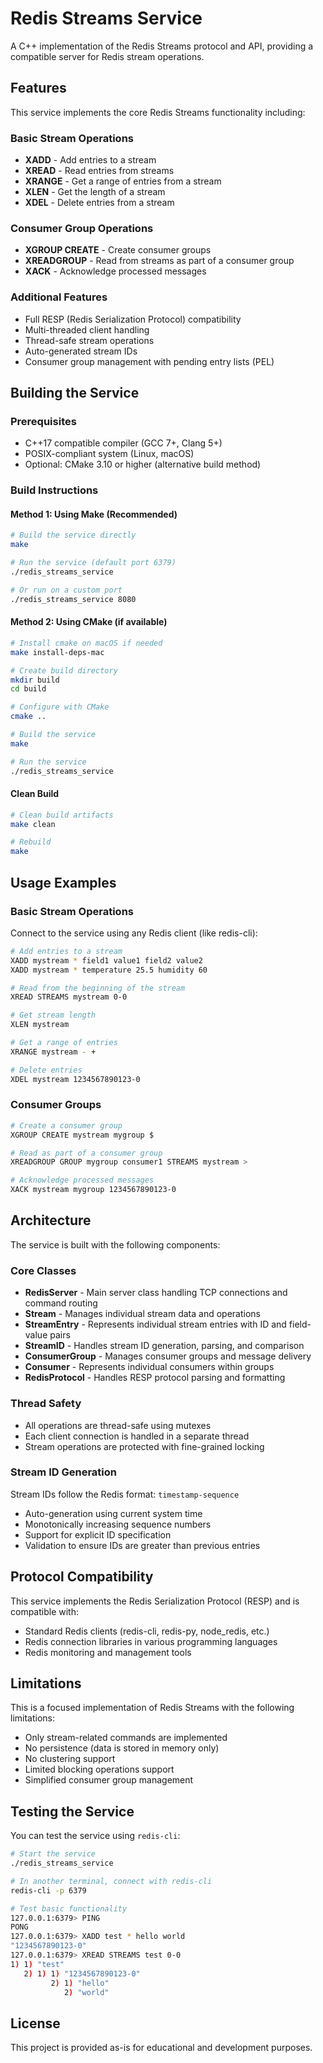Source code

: # Redis Streams Service

A C++ implementation of the Redis Streams protocol and API, providing a compatible server for Redis stream operations.

## Features

This service implements the core Redis Streams functionality including:

### Basic Stream Operations
- **XADD** - Add entries to a stream
- **XREAD** - Read entries from streams
- **XRANGE** - Get a range of entries from a stream
- **XLEN** - Get the length of a stream
- **XDEL** - Delete entries from a stream

### Consumer Group Operations
- **XGROUP CREATE** - Create consumer groups
- **XREADGROUP** - Read from streams as part of a consumer group
- **XACK** - Acknowledge processed messages

### Additional Features
- Full RESP (Redis Serialization Protocol) compatibility
- Multi-threaded client handling
- Thread-safe stream operations
- Auto-generated stream IDs
- Consumer group management with pending entry lists (PEL)

## Building the Service

### Prerequisites
- C++17 compatible compiler (GCC 7+, Clang 5+)
- POSIX-compliant system (Linux, macOS)
- Optional: CMake 3.10 or higher (alternative build method)

### Build Instructions

#### Method 1: Using Make (Recommended)
```bash
# Build the service directly
make

# Run the service (default port 6379)
./redis_streams_service

# Or run on a custom port
./redis_streams_service 8080
```

#### Method 2: Using CMake (if available)
```bash
# Install cmake on macOS if needed
make install-deps-mac

# Create build directory
mkdir build
cd build

# Configure with CMake
cmake ..

# Build the service
make

# Run the service
./redis_streams_service
```

#### Clean Build
```bash
# Clean build artifacts
make clean

# Rebuild
make
```

## Usage Examples

### Basic Stream Operations

Connect to the service using any Redis client (like redis-cli):

```bash
# Add entries to a stream
XADD mystream * field1 value1 field2 value2
XADD mystream * temperature 25.5 humidity 60

# Read from the beginning of the stream
XREAD STREAMS mystream 0-0

# Get stream length
XLEN mystream

# Get a range of entries
XRANGE mystream - +

# Delete entries
XDEL mystream 1234567890123-0
```

### Consumer Groups

```bash
# Create a consumer group
XGROUP CREATE mystream mygroup $

# Read as part of a consumer group
XREADGROUP GROUP mygroup consumer1 STREAMS mystream >

# Acknowledge processed messages
XACK mystream mygroup 1234567890123-0
```

## Architecture

The service is built with the following components:

### Core Classes

- **RedisServer** - Main server class handling TCP connections and command routing
- **Stream** - Manages individual stream data and operations
- **StreamEntry** - Represents individual stream entries with ID and field-value pairs
- **StreamID** - Handles stream ID generation, parsing, and comparison
- **ConsumerGroup** - Manages consumer groups and message delivery
- **Consumer** - Represents individual consumers within groups
- **RedisProtocol** - Handles RESP protocol parsing and formatting

### Thread Safety

- All operations are thread-safe using mutexes
- Each client connection is handled in a separate thread
- Stream operations are protected with fine-grained locking

### Stream ID Generation

Stream IDs follow the Redis format: `timestamp-sequence`

- Auto-generation using current system time
- Monotonically increasing sequence numbers
- Support for explicit ID specification
- Validation to ensure IDs are greater than previous entries

## Protocol Compatibility

This service implements the Redis Serialization Protocol (RESP) and is compatible with:

- Standard Redis clients (redis-cli, redis-py, node_redis, etc.)
- Redis connection libraries in various programming languages
- Redis monitoring and management tools

## Limitations

This is a focused implementation of Redis Streams with the following limitations:

- Only stream-related commands are implemented
- No persistence (data is stored in memory only)
- No clustering support
- Limited blocking operations support
- Simplified consumer group management

## Testing the Service

You can test the service using `redis-cli`:

```bash
# Start the service
./redis_streams_service

# In another terminal, connect with redis-cli
redis-cli -p 6379

# Test basic functionality
127.0.0.1:6379> PING
PONG
127.0.0.1:6379> XADD test * hello world
"1234567890123-0"
127.0.0.1:6379> XREAD STREAMS test 0-0
1) 1) "test"
   2) 1) 1) "1234567890123-0"
         2) 1) "hello"
            2) "world"
```

## License

This project is provided as-is for educational and development purposes.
-.-.-
TASK DIRECTIONS » Your answer must be the exact lines from the start of the data through the line with "- **XACK** - Acknowledge processed messages", inclusive, and nothing else; pictures do not belong in it.

ANSWER BOX »
Source code

: # Redis Streams Service

A C++ implementation of the Redis Streams protocol and API, providing a compatible server for Redis stream operations.

## Features

This service implements the core Redis Streams functionality including:

### Basic Stream Operations
- **XADD** - Add entries to a stream
- **XREAD** - Read entries from streams
- **XRANGE** - Get a range of entries from a stream
- **XLEN** - Get the length of a stream
- **XDEL** - Delete entries from a stream

### Consumer Group Operations
- **XGROUP CREATE** - Create consumer groups
- **XREADGROUP** - Read from streams as part of a consumer group
- **XACK** - Acknowledge processed messages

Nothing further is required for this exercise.